Depending on the internal CA you are using, you may receive two pem files. One PEM file will be the DNA Center device certificate which was created from the CSR you provided to the internal CA. The other PEM file (xpto_bundle.pem) may contain the intermediate & root certificates in a chain. You need to combine the device certificate with the intermediate & root certificate bundle to create the certificate chain correctly. This way the issuer for the device certificate will match the CN of the intermediate certificate and the issuer of the intermediate certificate will match the CN & issuer of the root certificate.

Once you have bundled the certificates together, you can verify that you did it correctly by using the following openssl command from CLI:

openssl verify <.pem file>

When chaining the certificate, you will want to add the device certificate first at the top followed by the intermediate certificate then root certificate at the bottom of the chain. Similar to this:

-------Device Certificate-------------
-------End Device Certificate---------
-------Intermediate Cert--------------
-------End Intermediate Cert----------
-------Root Cert----------------------
-------End Root Certificate-----------

If you continue to still run into problems after confirming and verifying the certificate chain using the openSSL CLI command, please proceed with opening a TAC case with the DNA SSPT TAC team. They will be able to work with you to chain the certificate correctly and get it uploaded to the Cisco DNA Center appliance.

HTH!

chamies2011 · ‎02-18-2022

Thanks for your tips Danirowe

Well, I get 3 files from CA.

xpto.pem

xpto-bundle.pem

xpto.der

and the options in DNA to upload is as pem file.

So, i guess I should concatenate it..

like that: cat xpto.der xpto.pem xpto-bundle.pem > xpto-chain.pem

not sure if will work with diferent extension

I will test it..

chamies2011 · ‎02-18-2022

well I verify the pen files and i get error:

xpto.pem: O = YYY, OU = XX, CN = DNA

error 20 at 0 depth lookup : unable to get local issuer certificate

xpto-bundle.pem: O = YYY, CN = P root CA

error 18 at 0 depth lookup : self signed certificate

any clue ? or what info I need to change or if CA need to change anything..?

Thank you

chamies2011 · ‎02-18-2022

so in resume:

when I verify file xpro.csr file verify OK

I can see public key, signature...

but after I get the 3 files from CA

the 2 pem files get errors:

well I verify the pen files and i get error:

xpto.pem: O = YYY, OU = XX, CN = DNA

error 20 at 0 depth lookup : unable to get local issuer certificate

xpto-bundle.pem: O = YYY, CN = P root CA

error 18 at 0 depth lookup : self signed certificate

any clue ? or what info I need to change or if CA need to change anything..?

Thank you

Dan Rowe · ‎02-22-2022

You are likely not chaining the certificates properly.

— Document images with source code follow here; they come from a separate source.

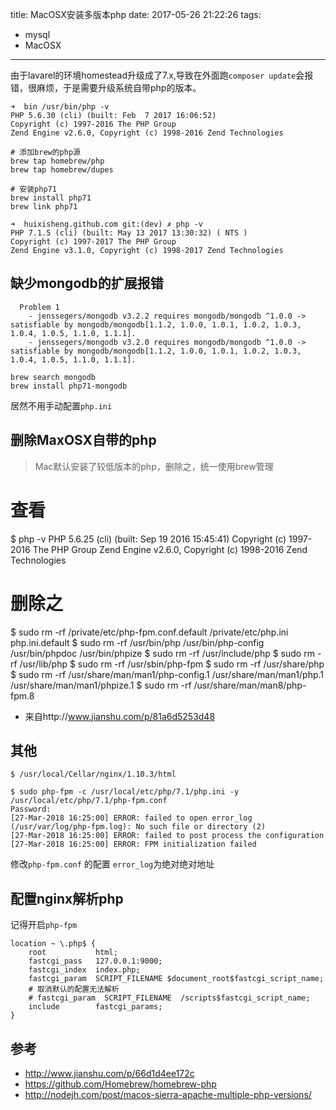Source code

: title: MacOSX安装多版本php
date: 2017-05-26 21:22:26
tags:
- mysql
- MacOSX
---

由于lavarel的环境homestead升级成了7.x,导致在外面跑`composer update`会报错，很麻烦，于是需要升级系统自带php的版本。
```
➜  bin /usr/bin/php -v
PHP 5.6.30 (cli) (built: Feb  7 2017 16:06:52)
Copyright (c) 1997-2016 The PHP Group
Zend Engine v2.6.0, Copyright (c) 1998-2016 Zend Technologies
```
```
# 添加brew的php源
brew tap homebrew/php
brew tap homebrew/dupes
```

```
# 安装php71
brew install php71
brew link php71
```

```
➜  huixisheng.github.com git:(dev) ✗ php -v
PHP 7.1.5 (cli) (built: May 13 2017 13:30:32) ( NTS )
Copyright (c) 1997-2017 The PHP Group
Zend Engine v3.1.0, Copyright (c) 1998-2017 Zend Technologies
```

## 缺少mongodb的扩展报错 ##
```
  Problem 1
    - jenssegers/mongodb v3.2.2 requires mongodb/mongodb ^1.0.0 -> satisfiable by mongodb/mongodb[1.1.2, 1.0.0, 1.0.1, 1.0.2, 1.0.3, 1.0.4, 1.0.5, 1.1.0, 1.1.1].
    - jenssegers/mongodb v3.2.0 requires mongodb/mongodb ^1.0.0 -> satisfiable by mongodb/mongodb[1.1.2, 1.0.0, 1.0.1, 1.0.2, 1.0.3, 1.0.4, 1.0.5, 1.1.0, 1.1.1].
```

```
brew search mongodb
brew install php71-mongodb
```
居然不用手动配置`php.ini`

## 删除MaxOSX自带的php ##
>Mac默认安装了较低版本的php，删除之，统一使用brew管理
# 查看
$ php -v
PHP 5.6.25 (cli) (built: Sep 19 2016 15:45:41)
Copyright (c) 1997-2016 The PHP Group
Zend Engine v2.6.0, Copyright (c) 1998-2016 Zend Technologies
# 删除之
$ sudo rm -rf /private/etc/php-fpm.conf.default /private/etc/php.ini php.ini.default
$ sudo rm -rf /usr/bin/php /usr/bin/php-config /usr/bin/phpdoc /usr/bin/phpize
$ sudo rm -rf /usr/include/php
$ sudo rm -rf /usr/lib/php
$ sudo rm -rf /usr/sbin/php-fpm
$ sudo rm -rf /usr/share/php
$ sudo rm -rf /usr/share/man/man1/php-config.1 /usr/share/man/man1/php.1 /usr/share/man/man1/phpize.1
$ sudo rm -rf /usr/share/man/man8/php-fpm.8

- 来自http://www.jianshu.com/p/81a6d5253d48

## 其他

```
$ /usr/local/Cellar/nginx/1.10.3/html
```

```
$ sudo php-fpm -c /usr/local/etc/php/7.1/php.ini -y /usr/local/etc/php/7.1/php-fpm.conf
Password:
[27-Mar-2018 16:25:00] ERROR: failed to open error_log (/usr/var/log/php-fpm.log): No such file or directory (2)
[27-Mar-2018 16:25:00] ERROR: failed to post process the configuration
[27-Mar-2018 16:25:00] ERROR: FPM initialization failed
```

修改`php-fpm.conf` 的配置 `error_log`为绝对绝对地址

## 配置nginx解析php ##

记得开启`php-fpm`

```
location ~ \.php$ {
    root           html;
    fastcgi_pass   127.0.0.1:9000;
    fastcgi_index  index.php;
    fastcgi_param  SCRIPT_FILENAME $document_root$fastcgi_script_name;
    # 取消默认的配置无法解析
    # fastcgi_param  SCRIPT_FILENAME  /scripts$fastcgi_script_name;
    include        fastcgi_params;
}
```


## 参考 ##
- http://www.jianshu.com/p/66d1d4ee172c
- https://github.com/Homebrew/homebrew-php
- http://nodejh.com/post/macos-sierra-apache-multiple-php-versions/
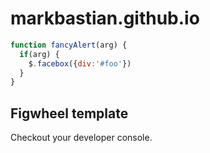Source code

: # markbastian.github.io

```javascript
function fancyAlert(arg) {
  if(arg) {
    $.facebox({div:'#foo'})
  }
}
```

<body>
  <div id="app">
    <h2>Figwheel template</h2>
    <p>Checkout your developer console.</p>
  </div>
  <script src="https://markbastian.github.io/tetris/js/compiled/tetris.js" type="text/javascript"></script>    
  <!--<script type="text/javascript">tetris.core.launch_tetris("app");</script>-->
</body>

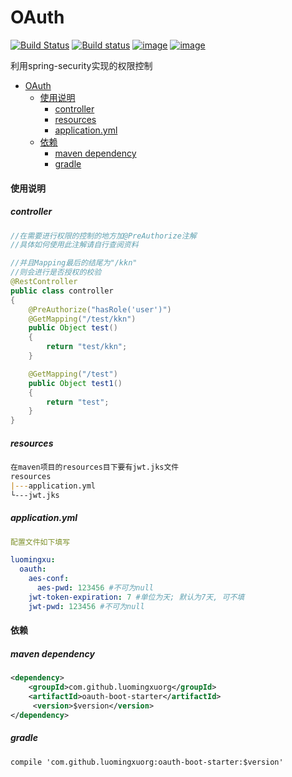 ﻿OAuth
=

[![Build Status](https://travis-ci.org/LuomingXu/OAuth.svg?branch=master)](https://travis-ci.org/LuomingXu/OAuth)
[![Build status](https://ci.appveyor.com/api/projects/status/9c5lpay7diqx3mj5?svg=true)](https://ci.appveyor.com/project/LuomingXu/oauth)
[![image](https://img.shields.io/badge/maven-v0.1.0-blue.svg)](https://search.maven.org/search?q=g:com.github.luomingxuorg)
[![image](https://img.shields.io/badge/License-Apache__v2-blue.svg)](http://www.apache.org/licenses/LICENSE-2.0)


利用spring-security实现的权限控制


- [OAuth](#oauth)
     - [使用说明](#使用说明)
       - [controller](#controller)
       - [resources](#resources)
       - [application.yml](#applicationyml)
     - [依赖](#依赖)
       - [maven dependency](#maven-dependency)
       - [gradle](#gradle)


#### 使用说明

##### controller

```java
//在需要进行权限的控制的地方加@PreAuthorize注解
//具体如何使用此注解请自行查阅资料

//并且Mapping最后的结尾为"/kkn"
//则会进行是否授权的校验
@RestController
public class controller
{
    @PreAuthorize("hasRole('user')")
    @GetMapping("/test/kkn")
    public Object test()
    {
        return "test/kkn";
    }

    @GetMapping("/test")
    public Object test1()
    {
        return "test";
    }
}
```

##### resources

```markdown
在maven项目的resources目下要有jwt.jks文件
resources
|---application.yml
└---jwt.jks
```

##### application.yml

```yaml
配置文件如下填写

luomingxu:
  oauth:
    aes-conf:
      aes-pwd: 123456 #不可为null
    jwt-token-expiration: 7 #单位为天; 默认为7天, 可不填
    jwt-pwd: 123456 #不可为null
```

#### 依赖
##### maven dependency
```xml
<dependency>
    <groupId>com.github.luomingxuorg</groupId>
    <artifactId>oauth-boot-starter</artifactId>
     <version>$version</version>
</dependency>
```
##### gradle
```grovvy
compile 'com.github.luomingxuorg:oauth-boot-starter:$version'
```
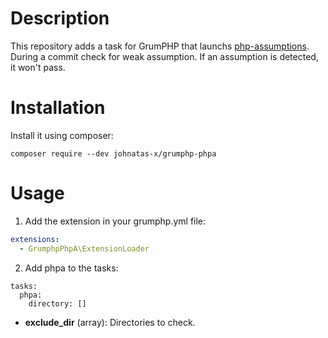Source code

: # Description

This repository adds a task for GrumPHP that launchs [php-assumptions](https://github.com/rskuipers/php-assumptions).
During a commit check for weak assumption. If an assumption is detected, it won't pass.


# Installation

Install it using composer:

```composer require --dev johnatas-x/grumphp-phpa```


# Usage

1) Add the extension in your grumphp.yml file:
```yaml
extensions:
  - GrumphpPhpA\ExtensionLoader
```

2) Add phpa to the tasks:
```
tasks:
  phpa:
    directory: []
```

- **exclude_dir** (array): Directories to check.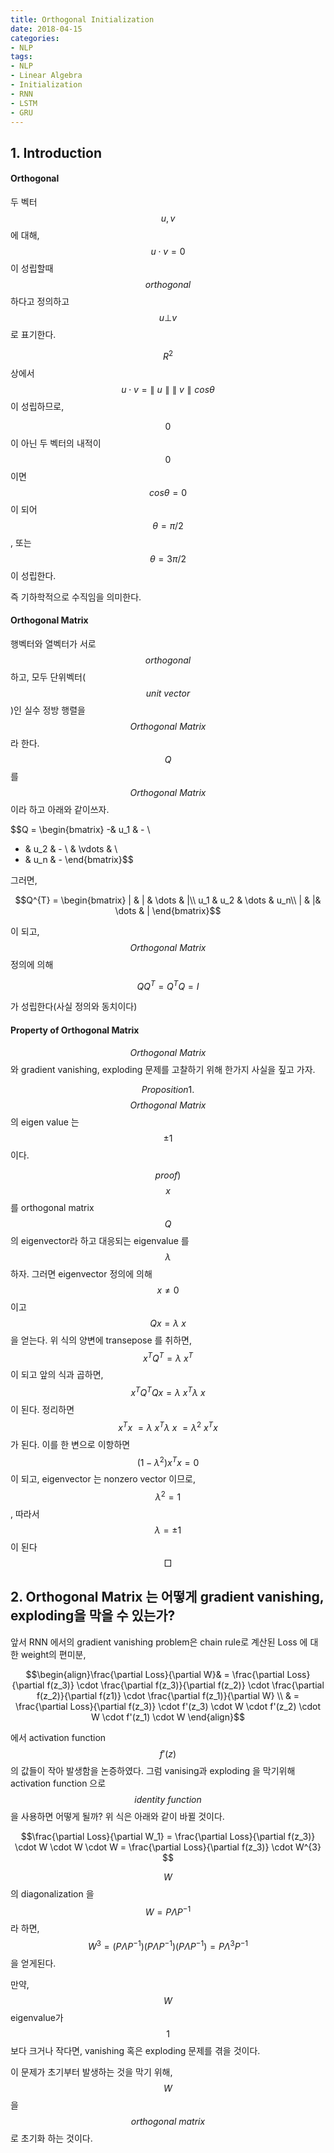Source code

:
 ```yaml
---
title: Orthogonal Initialization
date: 2018-04-15
categories:
- NLP
tags:
- NLP
- Linear Algebra
- Initialization
- RNN
- LSTM
- GRU
---
```

## 1. Introduction
#### Orthogonal

두 벡터 $$u, v$$ 에 대해, $$u \cdot v  = 0$$ 이 성립할때 $$orthogonal$$  하다고 정의하고 $$u \bot v$$ 로 표기한다.

$$R^{2}$$ 상에서  $$u \cdot v = \parallel\ u\parallel\parallel\ v\parallel cos \theta$$ 이 성립하므로, 

$$0$$이 아닌 두 벡터의 내적이 $$0$$ 이면 $$cos \theta = 0$$이 되어  $$ \theta = \pi/2$$, 또는  $$ \theta = 3\pi/2$$ 이 성립한다.

즉 기하학적으로 수직임을 의미한다.


#### Orthogonal Matrix

행벡터와 열벡터가 서로 $$orthogonal$$ 하고, 모두 단위벡터($$unit\ vector$$)인 실수 정방 행렬을 $$Orthogonal\  Matrix$$라 한다.
$$Q$$ 를 $$Orthogonal\  Matrix$$ 이라 하고 아래와 같이쓰자.

$$Q =  \begin{bmatrix}
-& u_1 & - \\
- & u_2 & - \\
 & \vdots &  \\
- & u_n & - 
\end{bmatrix}$$

그러면,

$$Q^{T} =  \begin{bmatrix}
| & | & \dots & |\\
u_1 & u_2 & \dots & u_n\\
| & |& \dots & | 
\end{bmatrix}$$

이 되고, $$Orthogonal\  Matrix$$ 정의에 의해 

$$QQ^{T} = Q^{T}Q = I$$ 

가 성립한다(사실 정의와 동치이다)

#### Property of Orthogonal Matrix

$$Orthogonal\  Matrix$$와 gradient vanishing, exploding 문제를 고찰하기 위해 한가지 사실을 짚고 가자.


$$Proposition 1.$$  $$Orthogonal\  Matrix$$ 의  eigen value 는 $$\pm 1$$이다.

$$proof)$$ $$x$$를 orthogonal matrix $$Q$$의 eigenvector라 하고 대응되는 eigenvalue 를 $$\lambda$$ 하자. 
그러면 eigenvector 정의에 의해 $$x\ne0$$ 이고 $$Qx = \lambda\ x$$ 을 얻는다.
위 식의 양변에 transepose 를 취하면, $$x^{T}Q^{T} = \lambda\ x^{T}$$이 되고 앞의 식과 곱하면, $$x^{T}Q^{T}Qx = \lambda\ x^{T}\lambda\ x$$이 된다.
정리하면 $$x^{T}x \ = \lambda\ x^{T}\lambda\ x \ = \lambda^{2}\ x^{T}x $$ 가 된다. 이를 한 변으로 이항하면 $$(1-\lambda^{2})x^{T}x = 0$$ 이 되고,  eigenvector 는 nonzero vector 이므로, $$\lambda^{2} = 1$$, 따라서 $$\lambda = \pm1$$이 된다 $$\Box$$



## 2. Orthogonal Matrix 는 어떻게 gradient vanishing, exploding을 막을 수 있는가?

앞서 RNN 에서의 gradient vanishing problem은 chain rule로 계산된 Loss 에 대한 weight의 편미분,

$$\begin{align}\frac{\partial Loss}{\partial W}& = \frac{\partial Loss}{\partial f(z_3)} \cdot \frac{\partial f(z_3)}{\partial f(z_2)} \cdot \frac{\partial f(z_2)}{\partial f(z1)} \cdot \frac{\partial f(z_1)}{\partial W} \\
& = \frac{\partial Loss}{\partial f(z_3)} \cdot f'(z_3) \cdot W \cdot f'(z_2) \cdot W \cdot f'(z_1) \cdot W \end{align}$$

에서 activation function $$f'(z)$$의 값들이 작아 발생함을 논증하였다. 그럼 vanising과 exploding 을 막기위해 activation function 으로 $$identity\ function$$을 사용하면 어떻게 될까? 위 식은 아래와 같이 바뀔 것이다.


$$\frac{\partial Loss}{\partial W_1} = \frac{\partial Loss}{\partial f(z_3)} \cdot W \cdot W  \cdot W = \frac{\partial Loss}{\partial f(z_3)} \cdot W^{3} $$

$$W$$의 diagonalization 을  $$W=P\mathit{\Lambda} P^{-1}$$라 하면,  $$W^3 =(P\mathit{\Lambda} P^{-1})(P\mathit{\Lambda} P^{-1})(P\mathit{\Lambda} P^{-1}) = P\mathit{\Lambda}^{3} P^{-1} $$ 을 얻게된다.

만약, $$W$$ eigenvalue가 $$1$$ 보다 크거나 작다면, vanishing 혹은 exploding 문제를 겪을 것이다.

이 문제가 초기부터 발생하는 것을 막기 위해, $$W$$ 을 $$orthogonal\ matrix$$ 로 초기화 하는 것이다.

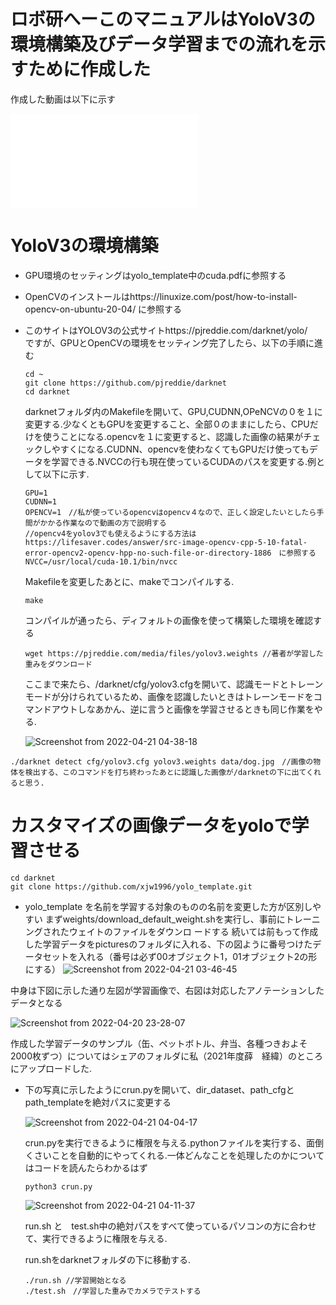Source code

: #   ロボ研へーこのマニュアルはYoloV3の環境構築及びデータ学習までの流れを示すために作成した
作成した動画は以下に示す
<iframe src="//player.bilibili.com/player.html?aid=73316901&bvid=BV1VE41117r4&cid=125414920&page=1" scrolling="no" border="0" frameborder="no" framespacing="0" allowfullscreen="true"> </iframe>


# YoloV3の環境構築
- GPU環境のセッティングはyolo_template中のcuda.pdfに参照する
- OpenCVのインストールはhttps://linuxize.com/post/how-to-install-opencv-on-ubuntu-20-04/ に参照する
- このサイトはYOLOV3の公式サイトhttps://pjreddie.com/darknet/yolo/　
  ですが、GPUとOpenCVの環境をセッティング完了したら、以下の手順に進む
  ```
  cd ~
  git clone https://github.com/pjreddie/darknet
  cd darknet
  ```
  darknetフォルダ内のMakefileを開いて、GPU,CUDNN,OPeNCVの０を１に変更する.少なくともGPUを変更すること、全部０のままにしたら、CPUだけを使うことになる.opencvを１に変更すると、認識した画像の結果がチェックしやすくになる.CUDNN、opencvを使わなくてもGPUだけ使ってもデータを学習できる.NVCCの行も現在使っているCUDAのパスを変更する.例として以下に示す.
  ```
  GPU=1
  CUDNN=1
  OPENCV=1　//私が使っているopencvはopencv４なので、正しく設定したいとしたら手間がかかる作業なので動画の方で説明する
  //opencv4をyolov3でも使えるようにする方法はhttps://lifesaver.codes/answer/src-image-opencv-cpp-5-10-fatal-error-opencv2-opencv-hpp-no-such-file-or-directory-1886　に参照する
  NVCC=/usr/local/cuda-10.1/bin/nvcc
  ```
  Makefileを変更したあとに、makeでコンパイルする.
  ```
  make
  ```
  コンパイルが通ったら、ディフォルトの画像を使って構築した環境を確認する
  ```
  wget https://pjreddie.com/media/files/yolov3.weights //著者が学習した重みをダウンロード
  ```
  ここまで来たら、/darknet/cfg/yolov3.cfgを開いて、認識モードとトレーンモードが分けられているため、画像を認識したいときはトレーンモードをコマンドアウトしなあかん、逆に言うと画像を学習させるときも同じ作業をやる.
  
  ![Screenshot from 2022-04-21 04-38-18](https://user-images.githubusercontent.com/50350039/164309531-35fc2873-54d0-42ab-9838-3aafc4f06b60.png)

```
./darknet detect cfg/yolov3.cfg yolov3.weights data/dog.jpg　//画像の物体を検出する、このコマンドを打ち終わったあとに認識した画像が/darknetの下に出てくれると思う.
```
  
 # カスタマイズの画像データをyoloで学習させる
 ```
 cd darknet
 git clone https://github.com/xjw1996/yolo_template.git
 ```
 - yolo_template を名前を学習する対象のものの名前を変更した方が区別しやすい まずweights/download_default_weight.shを実行し、事前にトレーニングされたウェイトのファイルをダウンロ  ードする 続いては前もって作成した学習データをpicturesのフォルダに入れる、下の図ように番号つけたデータセットを入れる（番号は必ず00オブジェクト1，01オブジェクト2の形にする）
  ![Screenshot from 2022-04-21 03-46-45](https://user-images.githubusercontent.com/50350039/164308407-8879dab1-41cb-4ea2-a388-b8e35886af91.png)

  中身は下図に示した通り左図が学習画像で、右図は対応したアノテーションしたデータとなる
 
 
  ![Screenshot from 2022-04-20 23-28-07](https://user-images.githubusercontent.com/50350039/164302344-1783b8f5-2c56-47fd-9468-0ceb1f9f761e.png)

  作成した学習データのサンプル（缶、ペットボトル、弁当、各種つきおよそ2000枚ずつ）についてはシェアのフォルダに私（2021年度薛　経緯）のところにアップロードした.
- 下の写真に示したようにcrun.pyを開いて、dir_dataset、path_cfgとpath_templateを絶対パスに変更する
  
  ![Screenshot from 2022-04-21 04-04-17](https://user-images.githubusercontent.com/50350039/164304243-5f994045-667c-4758-8e7e-4151cbe5ae7d.png)
  
  
  crun.pyを実行できるように権限を与える.pythonファイルを実行する、面倒くさいことを自動的にやってくれる.一体どんなことを処理したのかについてはコードを読んたらわかるはず
  ```
  python3 crun.py
  ```
  ![Screenshot from 2022-04-21 04-11-37](https://user-images.githubusercontent.com/50350039/164305231-df400837-5124-4891-802c-42f20f8c4896.png)
  
  run.sh と　test.sh中の絶対パスをすべて使っているパソコンの方に合わせて、実行できるように権限を与える.
  
  run.shをdarknetフォルダの下に移動する.
  ```
  ./run.sh //学習開始となる
  ./test.sh　//学習した重みでカメラでテストする
  ```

First, you need to understand what certificate(s) are included in xpto-bundle.pem. Certificate authorities will sometimes provide you the bundle which already includes the device certificate, intermediate certificate(s), and root certificate while others will only provide you the intermediate(s) & root certificates in the bundle.

Can you open the .pem file in a text editor and then decode it by copying the contents of the PEM file so you can view the CN & Issuer of the certificates included in the bundle.pem file. You can decode the certificates in the bundle.pem file using the following decoder:

-- https://www.sslshopper.com/certificate-decoder.html

Use the method above to understand which certificates are included in the bundle.pem file. If the bundle.pem includes all 3 certificates, we can upload it directly to the Cisco DNA Center GUI. If the bundle.pem includes only the intermediate(s) & root certificate, you will need to open the bundle.pem file in a text editor and paste the contents of the xpto.pem to the top of the bundle.pem contents then upload the bundle.pem to the Cisco DNA Center.